This commit implements asynchronous transaction processing using
txn_write. The method prepares a transaction and sends it to an journal
without an yield until the transaction was finished. The transaction
status could be controlled via on_commit/on_rollback triggers.
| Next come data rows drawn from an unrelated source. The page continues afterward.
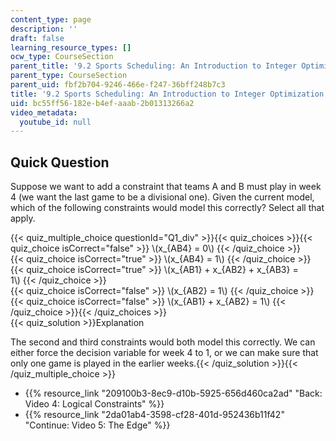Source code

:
 ```yaml
---
content_type: page
description: ''
draft: false
learning_resource_types: []
ocw_type: CourseSection
parent_title: '9.2 Sports Scheduling: An Introduction to Integer Optimization '
parent_type: CourseSection
parent_uid: fbf2b704-9246-466e-f247-36bff248b7c3
title: '9.2 Sports Scheduling: An Introduction to Integer Optimization'
uid: bc55ff56-182e-b4ef-aaab-2b01313266a2
video_metadata:
  youtube_id: null
---
```

## Quick Question

Suppose we want to add a constraint that teams A and B must play in week 4 (we want the last game to be a divisional one). Given the current model, which of the following constraints would model this correctly? Select all that apply.

{{< quiz_multiple_choice questionId="Q1_div" >}}{{< quiz_choices >}}{{< quiz_choice isCorrect="false" >}} \\(x\_{AB4} = 0\\) {{< /quiz_choice >}}  
{{< quiz_choice isCorrect="true" >}} \\(x\_{AB4} = 1\\) {{< /quiz_choice >}}  
{{< quiz_choice isCorrect="true" >}} \\(x\_{AB1} + x\_{AB2} + x\_{AB3} = 1\\) {{< /quiz_choice >}}  
{{< quiz_choice isCorrect="false" >}} \\(x\_{AB2} = 1\\) {{< /quiz_choice >}}  
{{< quiz_choice isCorrect="false" >}} \\(x\_{AB1} + x\_{AB2} = 1\\) {{< /quiz_choice >}}{{< /quiz_choices >}}  
{{< quiz_solution >}}Explanation

The second and third constraints would both model this correctly. We can either force the decision variable for week 4 to 1, or we can make sure that only one game is played in the earlier weeks.{{< /quiz_solution >}}{{< /quiz_multiple_choice >}}

- {{% resource_link "209100b3-8ec9-d10b-5925-656d460ca2ad" "Back: Video 4: Logical Constraints" %}}
- {{% resource_link "2da01ab4-3598-cf28-401d-952436b11f42" "Continue: Video 5: The Edge" %}}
In order to support asynchronous transaction journal_write method turned
to an asynchronous one and now a transaction engine controls journal status
using journal entry finalization callback.

Prerequisites: #1254
---
 src/box/journal.c |   2 -
 src/box/journal.h |  10 +--
 src/box/txn.c     | 153 ++++++++++++++++++++++++++++++----------------
 src/box/txn.h     |  16 +++++
 src/box/wal.c     |  29 ++-------
 5 files changed, 125 insertions(+), 85 deletions(-)
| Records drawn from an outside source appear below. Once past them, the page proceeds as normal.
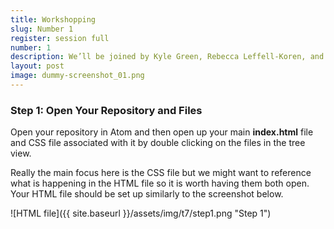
 ```yaml
---
title: Workshopping
slug: Number 1
register: session full
number: 1
description: We’ll be joined by Kyle Green, Rebecca Leffell-Koren, and Chris Hamamoto, who will each share a perspective on exhibitions as it relates to their practices as designer-educator-researchers. We’ll be joined by Kyle Green, Rebecca Leffell-Koren, and Chris Hamamoto, who will each share a perspective on exhibitions as it relates to their practices as designer-educator-researchers.
layout: post
image: dummy-screenshot_01.png
---
```

### <span id="step1">Step 1: Open Your Repository and Files</span>
Open your repository in Atom and then open up your main **index.html** file and CSS file associated with it by double clicking on the files in the tree view.

Really the main focus here is the CSS file but we might want to reference what is happening in the HTML file so it is worth having them both open. Your HTML file should be set up similarly to the screenshot below.

![HTML file]({{ site.baseurl }}/assets/img/t7/step1.png "Step 1")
diff --git a/src/box/journal.c b/src/box/journal.c
index 4c1997f36..d762613dd 100644
--- a/src/box/journal.c
+++ b/src/box/journal.c
@@ -30,7 +30,6 @@
  */
 #include "journal.h"
 #include <small/region.h>
-#include <fiber.h>
 #include <diag.h>
 
 /**
@@ -72,7 +71,6 @@ journal_entry_new(size_t n_rows, struct region *region,
 	entry->approx_len = 0;
 	entry->n_rows = n_rows;
 	entry->res = -1;
-	entry->fiber = fiber();
 	entry->on_done_cb = on_done_cb;
 	entry->on_done_cb_data = on_done_cb_data;
 	return entry;
diff --git a/src/box/journal.h b/src/box/journal.h
index 52b8a715c..cac82c15e 100644
--- a/src/box/journal.h
+++ b/src/box/journal.h
@@ -33,6 +33,7 @@
 #include <stdint.h>
 #include <stdbool.h>
 #include "salad/stailq.h"
+#include "fiber.h"
 
 #if defined(__cplusplus)
 extern "C" {
@@ -59,10 +60,6 @@ struct journal_entry {
 	 * the committed transaction, on error is -1
 	 */
 	int64_t res;
-	/**
-	 * The fiber issuing the request.
-	 */
-	struct fiber *fiber;
 	/**
 	 * A journal entry finalization callback which is going to be called
 	 * after the entry processing was winished in both cases: succes
@@ -127,10 +124,9 @@ struct journal {
 extern struct journal *current_journal;
 
 /**
- * Record a single entry.
+ * Send a single entry to write.
  *
- * @return   a log sequence number (vclock signature) of the entry
- *           or -1 on error.
+ * @return 0 if write was scheduled or -1 in case of an error.
  */
 static inline int64_t
 journal_write(struct journal_entry *entry)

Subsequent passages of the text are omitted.